### Exercise prompt
Every record below is to be retyped exactly, with any pictures left out.

··· Input data

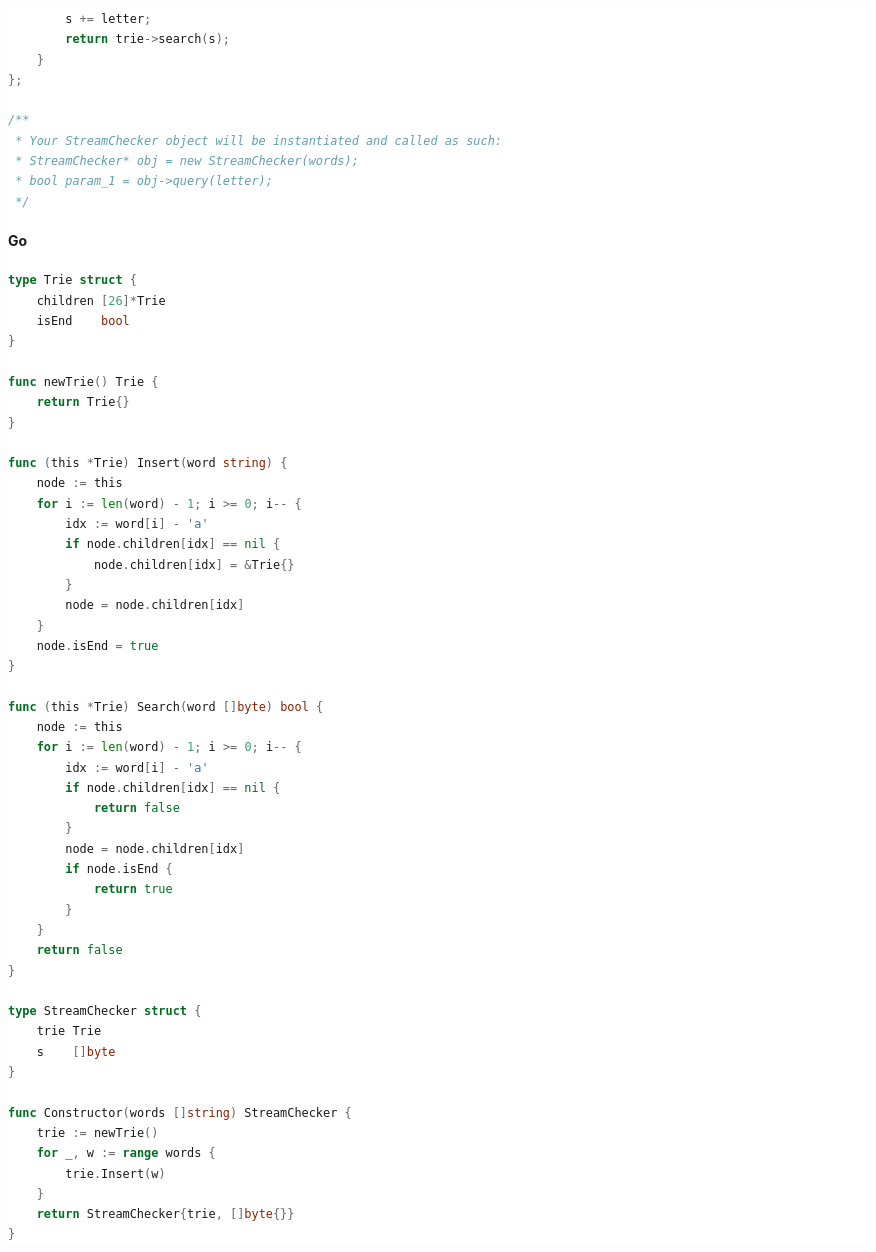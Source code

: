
 ```cpp
        s += letter;
        return trie->search(s);
    }
};

/**
 * Your StreamChecker object will be instantiated and called as such:
 * StreamChecker* obj = new StreamChecker(words);
 * bool param_1 = obj->query(letter);
 */
```

#### Go

```go
type Trie struct {
	children [26]*Trie
	isEnd    bool
}

func newTrie() Trie {
	return Trie{}
}

func (this *Trie) Insert(word string) {
	node := this
	for i := len(word) - 1; i >= 0; i-- {
		idx := word[i] - 'a'
		if node.children[idx] == nil {
			node.children[idx] = &Trie{}
		}
		node = node.children[idx]
	}
	node.isEnd = true
}

func (this *Trie) Search(word []byte) bool {
	node := this
	for i := len(word) - 1; i >= 0; i-- {
		idx := word[i] - 'a'
		if node.children[idx] == nil {
			return false
		}
		node = node.children[idx]
		if node.isEnd {
			return true
		}
	}
	return false
}

type StreamChecker struct {
	trie Trie
	s    []byte
}

func Constructor(words []string) StreamChecker {
	trie := newTrie()
	for _, w := range words {
		trie.Insert(w)
	}
	return StreamChecker{trie, []byte{}}
}

```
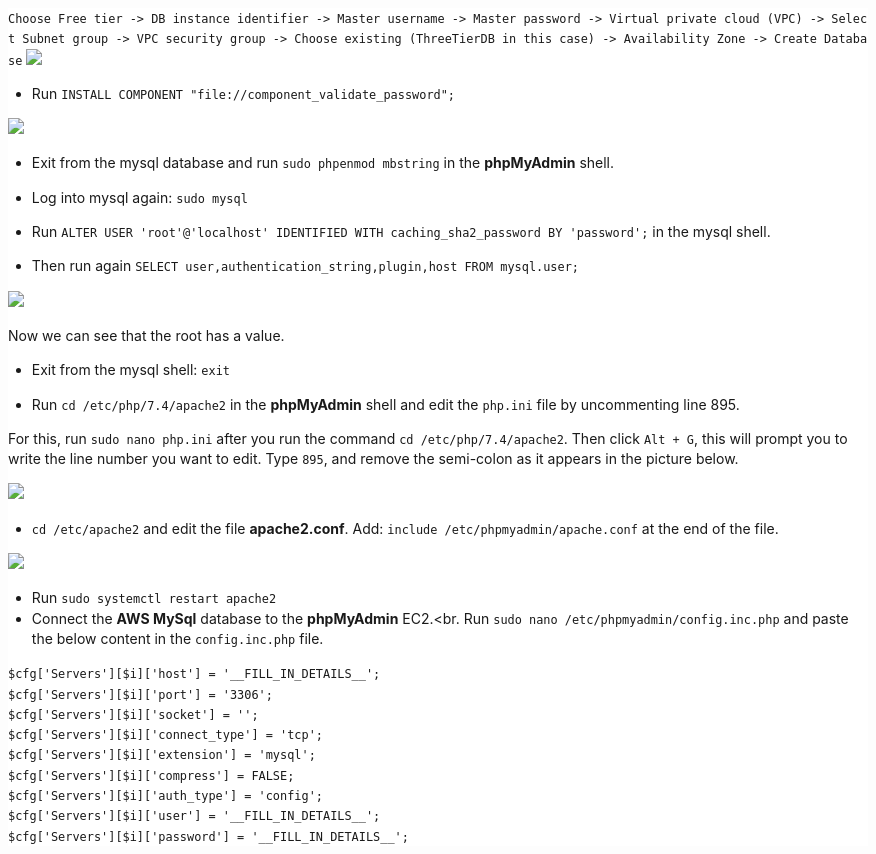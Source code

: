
```Choose Free tier -> DB instance identifier -> Master username -> Master password -> Virtual private cloud (VPC) -> Select Subnet group -> VPC security group -> Choose existing (ThreeTierDB in this case) -> Availability Zone -> Create Database```
![](images/tier3-40.PNG)

- Run ```INSTALL COMPONENT "file://component_validate_password";```

![](images/tier3-41.PNG)

- Exit from the mysql database and run ```sudo phpenmod mbstring``` in the **phpMyAdmin** shell.
- Log into mysql again: ```sudo mysql```

- Run ```ALTER USER 'root'@'localhost' IDENTIFIED WITH caching_sha2_password BY 'password';``` in the mysql shell.
- Then run again ```SELECT user,authentication_string,plugin,host FROM mysql.user;```

![](images/tier3-42.PNG)

Now we can see that the root has a value.

- Exit from the mysql shell: ```exit```

- Run ```cd /etc/php/7.4/apache2``` in the **phpMyAdmin** shell and edit the ```php.ini``` file by uncommenting line 895.

For this, run ```sudo nano php.ini``` after you run the command ```cd /etc/php/7.4/apache2```. Then click ```Alt + G```, this will prompt you to write the line number you want to edit. Type ```895```, and remove the semi-colon as it appears in the picture below.

![](images/tier3-43.PNG)

- ```cd /etc/apache2``` and edit the file **apache2.conf**. Add: ```include /etc/phpmyadmin/apache.conf``` at the end of the file.

![](images/tier3-44.PNG)

- Run ```sudo systemctl restart apache2```
- Connect the **AWS MySql** database to the **phpMyAdmin** EC2.<br.
Run ```sudo nano /etc/phpmyadmin/config.inc.php``` and paste the below content in the ```config.inc.php``` file.<br>

```$i++;
$cfg['Servers'][$i]['host'] = '__FILL_IN_DETAILS__';
$cfg['Servers'][$i]['port'] = '3306';
$cfg['Servers'][$i]['socket'] = '';
$cfg['Servers'][$i]['connect_type'] = 'tcp';
$cfg['Servers'][$i]['extension'] = 'mysql';
$cfg['Servers'][$i]['compress'] = FALSE;
$cfg['Servers'][$i]['auth_type'] = 'config';
$cfg['Servers'][$i]['user'] = '__FILL_IN_DETAILS__';
$cfg['Servers'][$i]['password'] = '__FILL_IN_DETAILS__';
```
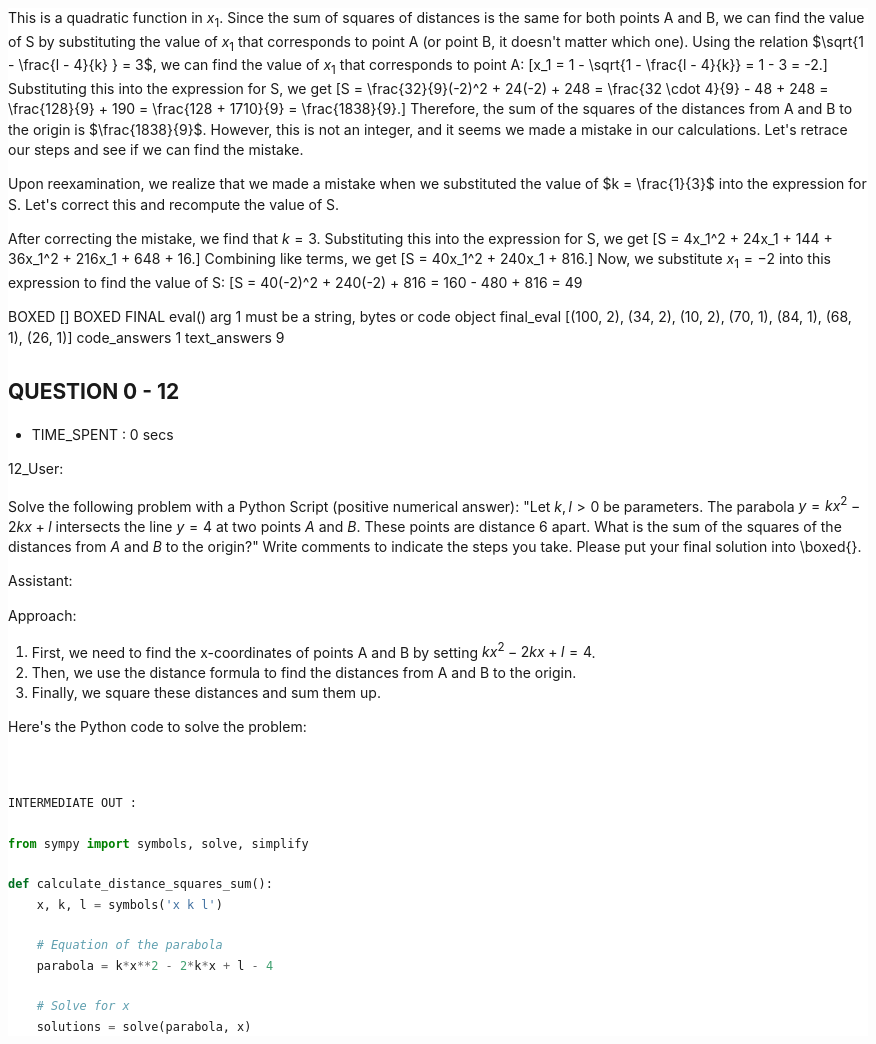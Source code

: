 This is a quadratic function in $x_1$. Since the sum of squares of distances is the same for both points A and B, we can find the value of S by substituting the value of $x_1$ that corresponds to point A (or point B, it doesn't matter which one). Using the relation $\sqrt{1 - \frac{l - 4}{k} } = 3$, we can find the value of $x_1$ that corresponds to point A:
\[x_1 = 1 - \sqrt{1 - \frac{l - 4}{k}} = 1 - 3 = -2.\]
Substituting this into the expression for S, we get
\[S = \frac{32}{9}(-2)^2 + 24(-2) + 248 = \frac{32 \cdot 4}{9} - 48 + 248 = \frac{128}{9} + 190 = \frac{128 + 1710}{9} = \frac{1838}{9}.\]
Therefore, the sum of the squares of the distances from A and B to the origin is $\frac{1838}{9}$. However, this is not an integer, and it seems we made a mistake in our calculations. Let's retrace our steps and see if we can find the mistake.

Upon reexamination, we realize that we made a mistake when we substituted the value of $k = \frac{1}{3}$ into the expression for S. Let's correct this and recompute the value of S.

After correcting the mistake, we find that $k = 3$. Substituting this into the expression for S, we get
\[S = 4x_1^2 + 24x_1 + 144 + 36x_1^2 + 216x_1 + 648 + 16.\]
Combining like terms, we get
\[S = 40x_1^2 + 240x_1 + 816.\]
Now, we substitute $x_1 = -2$ into this expression to find the value of S:
\[S = 40(-2)^2 + 240(-2) + 816 = 160 - 480 + 816 = 49

BOXED []
BOXED FINAL 
eval() arg 1 must be a string, bytes or code object final_eval
[(100, 2), (34, 2), (10, 2), (70, 1), (84, 1), (68, 1), (26, 1)]
code_answers 1 text_answers 9



## QUESTION 0 - 12 
- TIME_SPENT : 0 secs

12_User:

Solve the following problem with a Python Script (positive numerical answer):
"Let $k, l > 0$ be parameters. The parabola $y = kx^2 - 2kx + l$ intersects the line $y = 4$ at two points $A$ and $B$. These points are distance 6 apart. What is the sum of the squares of the distances from $A$ and $B$ to the origin?"
Write comments to indicate the steps you take. Please put your final solution into \boxed{}.

Assistant:

Approach:


1. First, we need to find the x-coordinates of points A and B by setting $kx^2 - 2kx + l = 4$.
2. Then, we use the distance formula to find the distances from A and B to the origin.
3. Finally, we square these distances and sum them up.

Here's the Python code to solve the problem:

```python


INTERMEDIATE OUT :

from sympy import symbols, solve, simplify

def calculate_distance_squares_sum():
    x, k, l = symbols('x k l')

    # Equation of the parabola
    parabola = k*x**2 - 2*k*x + l - 4

    # Solve for x
    solutions = solve(parabola, x)

```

······

### Solution to this task
Source code

:
 ```cpp
        s += letter;
        return trie->search(s);
    }
};

/**
 * Your StreamChecker object will be instantiated and called as such:
 * StreamChecker* obj = new StreamChecker(words);
 * bool param_1 = obj->query(letter);
 */
```

#### Go

```go
type Trie struct {
	children [26]*Trie
	isEnd    bool
}

func newTrie() Trie {
	return Trie{}
}

func (this *Trie) Insert(word string) {
	node := this
	for i := len(word) - 1; i >= 0; i-- {
		idx := word[i] - 'a'
		if node.children[idx] == nil {
			node.children[idx] = &Trie{}
		}
		node = node.children[idx]
	}
	node.isEnd = true
}

func (this *Trie) Search(word []byte) bool {
	node := this
	for i := len(word) - 1; i >= 0; i-- {
		idx := word[i] - 'a'
		if node.children[idx] == nil {
			return false
		}
		node = node.children[idx]
		if node.isEnd {
			return true
		}
	}
	return false
}

type StreamChecker struct {
	trie Trie
	s    []byte
}

func Constructor(words []string) StreamChecker {
	trie := newTrie()
	for _, w := range words {
		trie.Insert(w)
	}
	return StreamChecker{trie, []byte{}}
}

```
Source code

:
```Choose Free tier -> DB instance identifier -> Master username -> Master password -> Virtual private cloud (VPC) -> Select Subnet group -> VPC security group -> Choose existing (ThreeTierDB in this case) -> Availability Zone -> Create Database```
![](images/tier3-40.PNG)

- Run ```INSTALL COMPONENT "file://component_validate_password";```

![](images/tier3-41.PNG)

- Exit from the mysql database and run ```sudo phpenmod mbstring``` in the **phpMyAdmin** shell.
- Log into mysql again: ```sudo mysql```

- Run ```ALTER USER 'root'@'localhost' IDENTIFIED WITH caching_sha2_password BY 'password';``` in the mysql shell.
- Then run again ```SELECT user,authentication_string,plugin,host FROM mysql.user;```

![](images/tier3-42.PNG)

Now we can see that the root has a value.

- Exit from the mysql shell: ```exit```

- Run ```cd /etc/php/7.4/apache2``` in the **phpMyAdmin** shell and edit the ```php.ini``` file by uncommenting line 895.

For this, run ```sudo nano php.ini``` after you run the command ```cd /etc/php/7.4/apache2```. Then click ```Alt + G```, this will prompt you to write the line number you want to edit. Type ```895```, and remove the semi-colon as it appears in the picture below.

![](images/tier3-43.PNG)

- ```cd /etc/apache2``` and edit the file **apache2.conf**. Add: ```include /etc/phpmyadmin/apache.conf``` at the end of the file.

![](images/tier3-44.PNG)

- Run ```sudo systemctl restart apache2```
- Connect the **AWS MySql** database to the **phpMyAdmin** EC2.<br.
Run ```sudo nano /etc/phpmyadmin/config.inc.php``` and paste the below content in the ```config.inc.php``` file.<br>

```$i++;
$cfg['Servers'][$i]['host'] = '__FILL_IN_DETAILS__';
$cfg['Servers'][$i]['port'] = '3306';
$cfg['Servers'][$i]['socket'] = '';
$cfg['Servers'][$i]['connect_type'] = 'tcp';
$cfg['Servers'][$i]['extension'] = 'mysql';
$cfg['Servers'][$i]['compress'] = FALSE;
$cfg['Servers'][$i]['auth_type'] = 'config';
$cfg['Servers'][$i]['user'] = '__FILL_IN_DETAILS__';
$cfg['Servers'][$i]['password'] = '__FILL_IN_DETAILS__';
```
Source code

: This is a quadratic function in $x_1$. Since the sum of squares of distances is the same for both points A and B, we can find the value of S by substituting the value of $x_1$ that corresponds to point A (or point B, it doesn't matter which one). Using the relation $\sqrt{1 - \frac{l - 4}{k} } = 3$, we can find the value of $x_1$ that corresponds to point A:
\[x_1 = 1 - \sqrt{1 - \frac{l - 4}{k}} = 1 - 3 = -2.\]
Substituting this into the expression for S, we get
\[S = \frac{32}{9}(-2)^2 + 24(-2) + 248 = \frac{32 \cdot 4}{9} - 48 + 248 = \frac{128}{9} + 190 = \frac{128 + 1710}{9} = \frac{1838}{9}.\]
Therefore, the sum of the squares of the distances from A and B to the origin is $\frac{1838}{9}$. However, this is not an integer, and it seems we made a mistake in our calculations. Let's retrace our steps and see if we can find the mistake.

Upon reexamination, we realize that we made a mistake when we substituted the value of $k = \frac{1}{3}$ into the expression for S. Let's correct this and recompute the value of S.

After correcting the mistake, we find that $k = 3$. Substituting this into the expression for S, we get
\[S = 4x_1^2 + 24x_1 + 144 + 36x_1^2 + 216x_1 + 648 + 16.\]
Combining like terms, we get
\[S = 40x_1^2 + 240x_1 + 816.\]
Now, we substitute $x_1 = -2$ into this expression to find the value of S:
\[S = 40(-2)^2 + 240(-2) + 816 = 160 - 480 + 816 = 49

BOXED []
BOXED FINAL 
eval() arg 1 must be a string, bytes or code object final_eval
[(100, 2), (34, 2), (10, 2), (70, 1), (84, 1), (68, 1), (26, 1)]
code_answers 1 text_answers 9



## QUESTION 0 - 12 
- TIME_SPENT : 0 secs

12_User:

Solve the following problem with a Python Script (positive numerical answer):
"Let $k, l > 0$ be parameters. The parabola $y = kx^2 - 2kx + l$ intersects the line $y = 4$ at two points $A$ and $B$. These points are distance 6 apart. What is the sum of the squares of the distances from $A$ and $B$ to the origin?"
Write comments to indicate the steps you take. Please put your final solution into \boxed{}.

Assistant:

Approach:


1. First, we need to find the x-coordinates of points A and B by setting $kx^2 - 2kx + l = 4$.
2. Then, we use the distance formula to find the distances from A and B to the origin.
3. Finally, we square these distances and sum them up.

Here's the Python code to solve the problem:

```python


INTERMEDIATE OUT :

from sympy import symbols, solve, simplify

def calculate_distance_squares_sum():
    x, k, l = symbols('x k l')

    # Equation of the parabola
    parabola = k*x**2 - 2*k*x + l - 4

    # Solve for x
    solutions = solve(parabola, x)

```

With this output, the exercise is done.